« L’HERBE DE L’OUBLI », TCHERNOBYL MEMOIRES VIVES
LEBRUITDUOFF.COM – 19 juillet 2018.
AVIGNON OFF 2018. « L’herbe de l’oubli » – Mise en scène : Jean-Michel d’Hoop – Au théâtre des Doms du 6 au 26 juillet à 17h00 – relâche les 11, 18 juillet
Le 26 avril 1986 un cœur est entré en fusion. Ce n’était pas celui de l’Amour mais plus exactement celui du réacteur n° 4 de la centrale de Tchernobyl, laissant retomber derrière lui des millions de tonnes de poussières radioactives sur un immense territoire habité. Cet accident technologique majeur allait laisser pour des siècles et des siècles des plaies ouvertes dans les corps et les âmes des populations locales.

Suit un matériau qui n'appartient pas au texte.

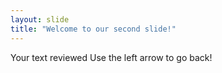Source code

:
 ```yaml
---
layout: slide
title: "Welcome to our second slide!"
---
```

Your text reviewed 
Use the left arrow to go back!
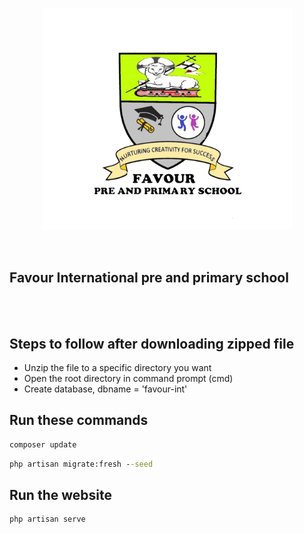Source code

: <p align="center"><img src="public/image/logo/logo.png" width="400" style="background: white"></p>
<br>

## Favour International pre and primary school

<br></br>

## Steps to follow after downloading zipped file
- Unzip the file to a specific directory you want
- Open the root directory in command prompt (cmd)
- Create database, dbname = 'favour-int' 


## Run these commands
```bat
composer update
```

```bat
php artisan migrate:fresh --seed
```

## Run the website
```bat
php artisan serve
```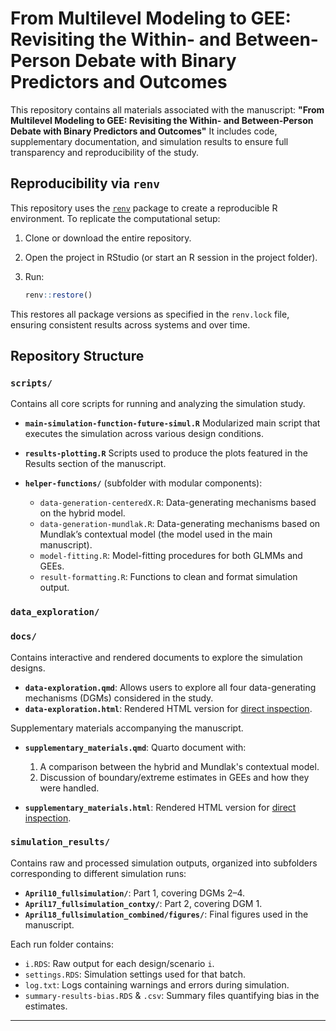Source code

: # From Multilevel Modeling to GEE: Revisiting the Within- and Between-Person Debate with Binary Predictors and Outcomes

This repository contains all materials associated with the manuscript:
**"From Multilevel Modeling to GEE: Revisiting the Within- and Between-Person Debate with Binary Predictors and Outcomes"**
It includes code, supplementary documentation, and simulation results to ensure full transparency and reproducibility of the study.

## Reproducibility via `renv`

This repository uses the [`renv`](https://rstudio.github.io/renv/) package to create a reproducible R environment. To replicate the computational setup:

1. Clone or download the entire repository.
2. Open the project in RStudio (or start an R session in the project folder).
3. Run:

   ```r
   renv::restore()
   ```

This restores all package versions as specified in the `renv.lock` file, ensuring consistent results across systems and over time.

## Repository Structure

### `scripts/`

Contains all core scripts for running and analyzing the simulation study.

* **`main-simulation-function-future-simul.R`**
  Modularized main script that executes the simulation across various design conditions.

* **`results-plotting.R`**
  Scripts used to produce the plots featured in the Results section of the manuscript.

* **`helper-functions/`** (subfolder with modular components):

  * `data-generation-centeredX.R`: Data-generating mechanisms based on the hybrid model.
  * `data-generation-mundlak.R`: Data-generating mechanisms based on Mundlak’s contextual model (the model used in the main manuscript).
  * `model-fitting.R`: Model-fitting procedures for both GLMMs and GEEs.
  * `result-formatting.R`: Functions to clean and format simulation output.

### `data_exploration/`





### `docs/`

Contains interactive and rendered documents to explore the simulation designs.

* **`data-exploration.qmd`**: Allows users to explore all four data-generating mechanisms (DGMs) considered in the study.
* **`data-exploration.html`**: Rendered HTML version for [direct inspection](https://wardeiling.github.io/multilevel-vs-gee-binary/data-exploration.html).

Supplementary materials accompanying the manuscript.

* **`supplementary_materials.qmd`**: Quarto document with:

  1. A comparison between the hybrid and Mundlak's contextual model.
  2. Discussion of boundary/extreme estimates in GEEs and how they were handled.
* **`supplementary_materials.html`**: Rendered HTML version for [direct inspection](https://wardeiling.github.io/multilevel-vs-gee-binary/supplementary_materials.html).

### `simulation_results/`

Contains raw and processed simulation outputs, organized into subfolders corresponding to different simulation runs:

* **`April10_fullsimulation/`**: Part 1, covering DGMs 2–4.
* **`April17_fullsimulation_contxy/`**: Part 2, covering DGM 1.
* **`April18_fullsimulation_combined/figures/`**: Final figures used in the manuscript.

Each run folder contains:

* `i.RDS`: Raw output for each design/scenario `i`.
* `settings.RDS`: Simulation settings used for that batch.
* `log.txt`: Logs containing warnings and errors during simulation.
* `summary-results-bias.RDS` & `.csv`: Summary files quantifying bias in the estimates.

---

A partir de témoignages recueillis directement dans la région de Tchernobyl ou à l’aide de ceux écrits par Svetlana Alexievitch (La Supplication, Editions JC. Lattès), la compagnie « Point Zéro », en coproduction avec le Théâtre de Poche de Bruxelles, donne corps et voix à ces paroles oubliées.

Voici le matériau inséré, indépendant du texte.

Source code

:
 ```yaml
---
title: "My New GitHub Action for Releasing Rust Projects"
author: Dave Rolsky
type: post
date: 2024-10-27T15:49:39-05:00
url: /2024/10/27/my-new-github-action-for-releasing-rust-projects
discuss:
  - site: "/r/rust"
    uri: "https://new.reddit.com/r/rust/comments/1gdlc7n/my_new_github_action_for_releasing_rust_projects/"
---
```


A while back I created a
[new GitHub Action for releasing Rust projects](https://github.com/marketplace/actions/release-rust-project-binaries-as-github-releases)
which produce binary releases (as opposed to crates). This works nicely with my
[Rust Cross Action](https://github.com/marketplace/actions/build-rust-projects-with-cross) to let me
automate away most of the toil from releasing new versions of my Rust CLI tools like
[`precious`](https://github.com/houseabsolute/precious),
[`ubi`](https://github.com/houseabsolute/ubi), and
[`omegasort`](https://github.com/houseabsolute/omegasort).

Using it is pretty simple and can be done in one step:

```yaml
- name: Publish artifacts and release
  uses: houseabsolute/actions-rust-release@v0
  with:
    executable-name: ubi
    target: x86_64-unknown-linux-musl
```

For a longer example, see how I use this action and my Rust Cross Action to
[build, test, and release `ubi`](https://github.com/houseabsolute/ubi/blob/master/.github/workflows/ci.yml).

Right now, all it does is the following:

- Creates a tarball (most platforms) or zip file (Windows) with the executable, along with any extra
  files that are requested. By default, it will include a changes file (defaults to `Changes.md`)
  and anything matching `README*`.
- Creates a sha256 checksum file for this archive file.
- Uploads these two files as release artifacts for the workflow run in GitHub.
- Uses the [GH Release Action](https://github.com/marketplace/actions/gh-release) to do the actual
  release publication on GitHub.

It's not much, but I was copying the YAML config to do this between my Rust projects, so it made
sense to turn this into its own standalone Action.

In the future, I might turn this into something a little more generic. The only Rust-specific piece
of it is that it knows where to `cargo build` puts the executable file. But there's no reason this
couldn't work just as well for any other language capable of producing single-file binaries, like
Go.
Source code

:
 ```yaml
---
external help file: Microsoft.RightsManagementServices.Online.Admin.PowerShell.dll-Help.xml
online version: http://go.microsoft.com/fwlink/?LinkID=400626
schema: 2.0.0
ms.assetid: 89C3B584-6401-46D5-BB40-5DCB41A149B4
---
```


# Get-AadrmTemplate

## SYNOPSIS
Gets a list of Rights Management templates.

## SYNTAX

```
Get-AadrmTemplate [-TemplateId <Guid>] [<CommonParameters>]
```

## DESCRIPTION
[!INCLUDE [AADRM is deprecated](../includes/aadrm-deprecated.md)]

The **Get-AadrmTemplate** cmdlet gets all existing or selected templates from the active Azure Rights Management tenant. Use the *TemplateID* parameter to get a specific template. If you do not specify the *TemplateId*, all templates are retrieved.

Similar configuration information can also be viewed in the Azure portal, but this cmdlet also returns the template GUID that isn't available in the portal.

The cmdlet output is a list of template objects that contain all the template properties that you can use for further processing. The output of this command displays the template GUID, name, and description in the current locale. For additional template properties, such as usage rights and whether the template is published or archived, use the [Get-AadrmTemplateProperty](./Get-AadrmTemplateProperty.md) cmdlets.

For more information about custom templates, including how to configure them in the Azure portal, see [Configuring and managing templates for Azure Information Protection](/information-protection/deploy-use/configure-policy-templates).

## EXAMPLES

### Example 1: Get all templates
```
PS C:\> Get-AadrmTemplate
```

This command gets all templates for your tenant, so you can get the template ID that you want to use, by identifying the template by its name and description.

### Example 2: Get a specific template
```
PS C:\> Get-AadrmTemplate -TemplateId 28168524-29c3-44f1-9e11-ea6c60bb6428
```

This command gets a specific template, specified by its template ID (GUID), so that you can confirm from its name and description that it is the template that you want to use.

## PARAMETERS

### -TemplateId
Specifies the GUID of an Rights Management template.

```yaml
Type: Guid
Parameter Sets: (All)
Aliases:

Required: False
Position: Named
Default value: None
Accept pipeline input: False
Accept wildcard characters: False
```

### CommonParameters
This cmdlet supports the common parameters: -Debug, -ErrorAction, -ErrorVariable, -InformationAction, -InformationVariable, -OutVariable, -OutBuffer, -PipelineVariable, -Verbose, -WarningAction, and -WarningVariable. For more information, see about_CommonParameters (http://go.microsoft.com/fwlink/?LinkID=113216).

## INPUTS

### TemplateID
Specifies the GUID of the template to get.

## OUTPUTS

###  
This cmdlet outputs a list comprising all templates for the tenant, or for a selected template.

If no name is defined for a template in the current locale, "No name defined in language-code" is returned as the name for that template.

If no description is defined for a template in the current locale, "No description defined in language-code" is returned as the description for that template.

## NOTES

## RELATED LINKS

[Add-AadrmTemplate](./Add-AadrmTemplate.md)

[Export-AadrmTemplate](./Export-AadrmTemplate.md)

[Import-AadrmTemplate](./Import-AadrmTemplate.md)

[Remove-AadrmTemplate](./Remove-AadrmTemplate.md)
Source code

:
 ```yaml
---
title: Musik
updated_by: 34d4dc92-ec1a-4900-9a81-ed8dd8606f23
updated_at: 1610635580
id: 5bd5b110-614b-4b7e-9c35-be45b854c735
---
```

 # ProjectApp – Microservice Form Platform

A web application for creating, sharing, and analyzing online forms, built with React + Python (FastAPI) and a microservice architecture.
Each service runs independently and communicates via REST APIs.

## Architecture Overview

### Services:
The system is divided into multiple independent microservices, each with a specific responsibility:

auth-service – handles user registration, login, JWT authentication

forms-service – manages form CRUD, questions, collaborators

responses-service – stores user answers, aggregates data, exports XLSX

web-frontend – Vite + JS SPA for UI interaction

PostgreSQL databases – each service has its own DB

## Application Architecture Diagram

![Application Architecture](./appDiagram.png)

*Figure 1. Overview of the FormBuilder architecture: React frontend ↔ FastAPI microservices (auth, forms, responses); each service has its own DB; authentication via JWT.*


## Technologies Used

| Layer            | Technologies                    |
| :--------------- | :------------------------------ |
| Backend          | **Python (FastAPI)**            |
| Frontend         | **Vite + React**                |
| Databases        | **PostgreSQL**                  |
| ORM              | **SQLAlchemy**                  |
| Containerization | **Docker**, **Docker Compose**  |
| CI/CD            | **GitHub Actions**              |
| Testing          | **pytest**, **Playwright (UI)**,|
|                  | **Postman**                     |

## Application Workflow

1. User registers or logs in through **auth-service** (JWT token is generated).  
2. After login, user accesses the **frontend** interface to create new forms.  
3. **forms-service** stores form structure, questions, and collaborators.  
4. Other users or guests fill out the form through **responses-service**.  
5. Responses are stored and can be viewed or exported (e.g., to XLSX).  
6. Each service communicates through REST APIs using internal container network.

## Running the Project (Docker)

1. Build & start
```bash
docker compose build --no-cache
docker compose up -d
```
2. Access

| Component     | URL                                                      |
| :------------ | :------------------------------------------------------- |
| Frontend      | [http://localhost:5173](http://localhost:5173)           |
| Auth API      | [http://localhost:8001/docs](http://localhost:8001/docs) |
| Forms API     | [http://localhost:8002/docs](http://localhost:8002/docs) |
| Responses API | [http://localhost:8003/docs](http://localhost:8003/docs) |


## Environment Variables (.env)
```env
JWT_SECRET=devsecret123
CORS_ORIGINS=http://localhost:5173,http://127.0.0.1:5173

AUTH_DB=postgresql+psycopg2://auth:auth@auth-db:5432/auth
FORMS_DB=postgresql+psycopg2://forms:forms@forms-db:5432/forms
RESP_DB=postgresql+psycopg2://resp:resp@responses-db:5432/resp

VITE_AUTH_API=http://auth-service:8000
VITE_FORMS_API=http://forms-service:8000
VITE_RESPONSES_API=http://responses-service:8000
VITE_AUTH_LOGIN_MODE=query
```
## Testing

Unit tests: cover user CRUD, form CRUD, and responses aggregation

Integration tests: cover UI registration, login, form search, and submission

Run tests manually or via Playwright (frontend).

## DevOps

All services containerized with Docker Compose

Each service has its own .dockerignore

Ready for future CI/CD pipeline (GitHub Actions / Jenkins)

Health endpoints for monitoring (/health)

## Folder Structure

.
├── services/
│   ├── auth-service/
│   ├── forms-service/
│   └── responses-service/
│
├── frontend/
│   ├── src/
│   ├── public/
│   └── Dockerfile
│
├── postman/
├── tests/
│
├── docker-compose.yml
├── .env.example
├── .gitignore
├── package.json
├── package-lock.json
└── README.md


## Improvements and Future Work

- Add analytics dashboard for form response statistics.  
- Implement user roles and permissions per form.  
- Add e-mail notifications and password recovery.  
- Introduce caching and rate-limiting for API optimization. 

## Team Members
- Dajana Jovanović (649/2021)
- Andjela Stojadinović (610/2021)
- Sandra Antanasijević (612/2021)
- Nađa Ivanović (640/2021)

La compagnie Point Zéro expose tour à tour des paroles aussi différentes que celles de populations ayant tout perdu ou de scientifiques à la solde du gouvernement russe et niant l’évidence de la catastrophe. Certaines paroles témoignent de l’impossibilité de vivre à Tchernobyl, d’autres, au contraire, dans un déni de l’évidence sanitaire, tentent de démontrer que l’on peut tout à fait vivre normalement sur ces terres tout en éludant la question des forts taux de maladies de sang et autres cancers dus à la présence de césium 137 et autre strontium, chaque comédien interprétant des habitants ou des experts.
Mais la magie de ce spectacle réside dans la juxtaposition de cette parole et d’une vision poétique et noire qu’apporte un fabuleux travail sur la création et l‘utilisation de marionnettes en papier mâché. Là où l’œil vide et inexpressif d’une marionnette peut être un frein dans un théâtre à message, il prend ici tous son sens. Les marionnettes semblent une humanité vide d’espoir, entre deux mondes, celui de la vie et celui de la mort, comme errant dans ce no man’s land que personne ne veut voir ni entendre.

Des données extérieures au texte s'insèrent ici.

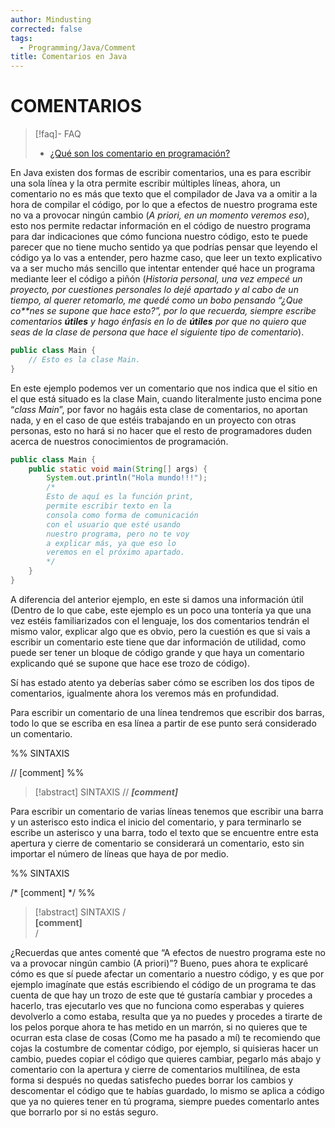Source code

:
 ```yaml
---
author: Mindusting
corrected: false
tags:
  - Programming/Java/Comment
title: Comentarios en Java
---
```


# COMENTARIOS

> [!faq]- FAQ
> - [¿Qué son los comentario en programación?](../pc/pc_comment.md)

En Java existen dos formas de escribir comentarios, una es para escribir una sola línea y la otra permite escribir múltiples líneas, ahora, un comentario no es más que texto que el compilador de Java va a omitir a la hora de compilar el código, por lo que a efectos de nuestro programa este no va a provocar ningún cambio (*A priori, en un momento veremos eso*), esto nos permite redactar información en el código de nuestro programa para dar indicaciones que cómo funciona nuestro código, esto te puede parecer que no tiene mucho sentido ya que podrías pensar que leyendo el código ya lo vas a entender, pero hazme caso, que leer un texto explicativo va a ser mucho más sencillo que intentar entender qué hace un programa mediante leer el código a piñón (*Historia personal, una vez empecé un proyecto, por cuestiones personales lo dejé apartado y al cabo de un tiempo, al querer retomarlo, me quedé como un bobo pensando “¿Que co\*\*nes se supone que hace esto?”, por lo que recuerda, siempre escribe comentarios **útiles** y hago énfasis en lo de **útiles** por que no quiero que seas de la clase de persona que hace el siguiente tipo de comentario*).

```java
public class Main {
    // Esto es la clase Main.
}
```

En este ejemplo podemos ver un comentario que nos indica que el sitio en el que está situado es la clase Main, cuando literalmente justo encima pone “*class Main*”, por favor no hagáis esta clase de comentarios, no aportan nada, y en el caso de que estéis trabajando en un proyecto con otras personas, esto no hará si no hacer que el resto de programadores duden acerca de nuestros conocimientos de programación.

```java
public class Main {
    public static void main(String[] args) {
        System.out.println("Hola mundo!!!");
        /*
        Esto de aquí es la función print,
        permite escribir texto en la
        consola como forma de comunicación
        con el usuario que esté usando
        nuestro programa, pero no te voy
        a explicar más, ya que eso lo
        veremos en el próximo apartado.
        */
    }
}
 ```

A diferencia del anterior ejemplo, en este si damos una información útil (Dentro de lo que cabe, este ejemplo es un poco una tontería ya que una vez estéis familiarizados con el lenguaje, los dos comentarios tendrán el mismo valor, explicar algo que es obvio, pero la cuestión es que si vais a escribir un comentario este tiene que dar información de utilidad, como puede ser tener un bloque de código grande y que haya un comentario explicando qué se supone que hace ese trozo de código).

Sí has estado atento ya deberías saber cómo se escriben los dos tipos de comentarios, igualmente ahora los veremos más en profundidad.

Para escribir un comentario de una línea tendremos que escribir dos barras, todo lo que se escriba en esa línea a partir de ese punto será considerado un comentario.

%%
SINTAXIS

// [comment]
%%

> [!abstract] SINTAXIS
> <span class="comment-color">// ***\[comment\]***</span>

Para escribir un comentario de varias líneas tenemos que escribir una barra y un asterisco esto indica el inicio del comentario, y para terminarlo se escribe un asterisco y una barra, todo el texto que se encuentre entre esta apertura y cierre de comentario se considerará un comentario, esto sin importar el número de líneas que haya de por medio.

%%
SINTAXIS

/*
[comment]
*/
%%

> [!abstract] SINTAXIS
> <span class="comment-color">/*<br>***\[comment\]***<br>*/</span>

¿Recuerdas que antes comenté que “A efectos de nuestro programa este no va a provocar ningún cambio (A priori)”? Bueno, pues ahora te explicaré cómo es que sí puede afectar un comentario a nuestro código, y es que por ejemplo imagínate que estás escribiendo el código de un programa te das cuenta de que hay un trozo de este que té gustaría cambiar y procedes a hacerlo, tras ejecutarlo ves que no funciona como esperabas y quieres devolverlo a como estaba, resulta que ya no puedes y procedes a tirarte de los pelos porque ahora te has metido en un marrón, si no quieres que te ocurran esta clase de cosas (Como me ha pasado a mí) te recomiendo que cojas la costumbre de comentar código, por ejemplo, si quisieras hacer un cambio, puedes copiar el código que quieres cambiar, pegarlo más abajo y comentario con la apertura y cierre de comentarios multilínea, de esta forma si después no quedas satisfecho puedes borrar los cambios y descomentar el código que te habías guardado, lo mismo se aplica a código que ya no quieres tener en tú programa, siempre puedes comentarlo antes que borrarlo por si no estás seguro.
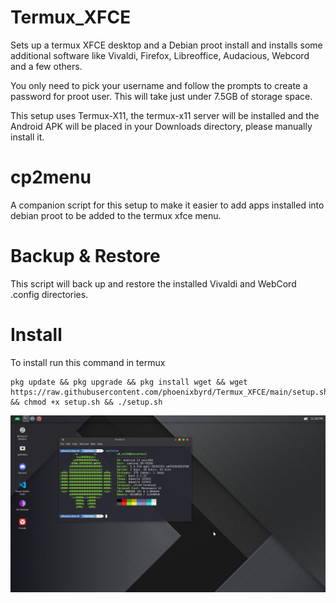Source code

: # Termux_XFCE

Sets up a termux XFCE desktop and a Debian proot install and installs some additional software like Vivaldi, Firefox, Libreoffice, Audacious, Webcord and a few others.

You only need to pick your username and follow the prompts to create a password for proot user. This will take just under 7.5GB of storage space.

This setup uses Termux-X11, the termux-x11 server will be installed and the Android APK will be placed in your Downloads directory, please manually install it. 

# cp2menu

A companion script for this setup to make it easier to add apps installed into debian proot to be added to the termux xfce menu. 

# Backup & Restore

This script will back up and restore the installed Vivaldi and WebCord .config directories. 

# Install

To install run this command in termux

```
pkg update && pkg upgrade && pkg install wget && wget https://raw.githubusercontent.com/phoenixbyrd/Termux_XFCE/main/setup.sh && chmod +x setup.sh && ./setup.sh
```

![Desktop Screenshot](Desktop.png)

Que ce soit un enfant ou un vieillard ils sont là, dans un état ou le passé et le futur semblent se mélanger dans un abîme que nous ne voulons plus voir. Ces personnages de papier errent sur le plateau comme des fantômes ou se retournent tel un chœur silencieux derrière les comédiens. L’effet est saisissant et glaçant. Ajoutant encore au
trouble, la metteuse en scène projette par intermittence des images réelles de ces populations qui, après la catastrophe, déambulent tels des morts-vivants dans ce qu’il reste de leur village ou ville. Depuis la nature a repris ses droits malgré les tonnes de déchets nocifs produits par l’homme qui subsistent. Tout ressemble ici à une nature propre à accueillir et nourrir ses populations mais, écorchant toutes nos certitudes, cette nature est devenue comme intrinsèquement hostile à l’homme. Dès lors l’invisible tue, même les animaux ne sont plus les amis des hommes, comme ce cheval qui, errant dans les terres souillées, doit être abattu, brûlé et surement plus tard enfoui sous terre.
Un très beau travail poétique sur la mémoire et le futur d’une population oubliée de tous. Un spectacle poignant à ne surtout pas manquer.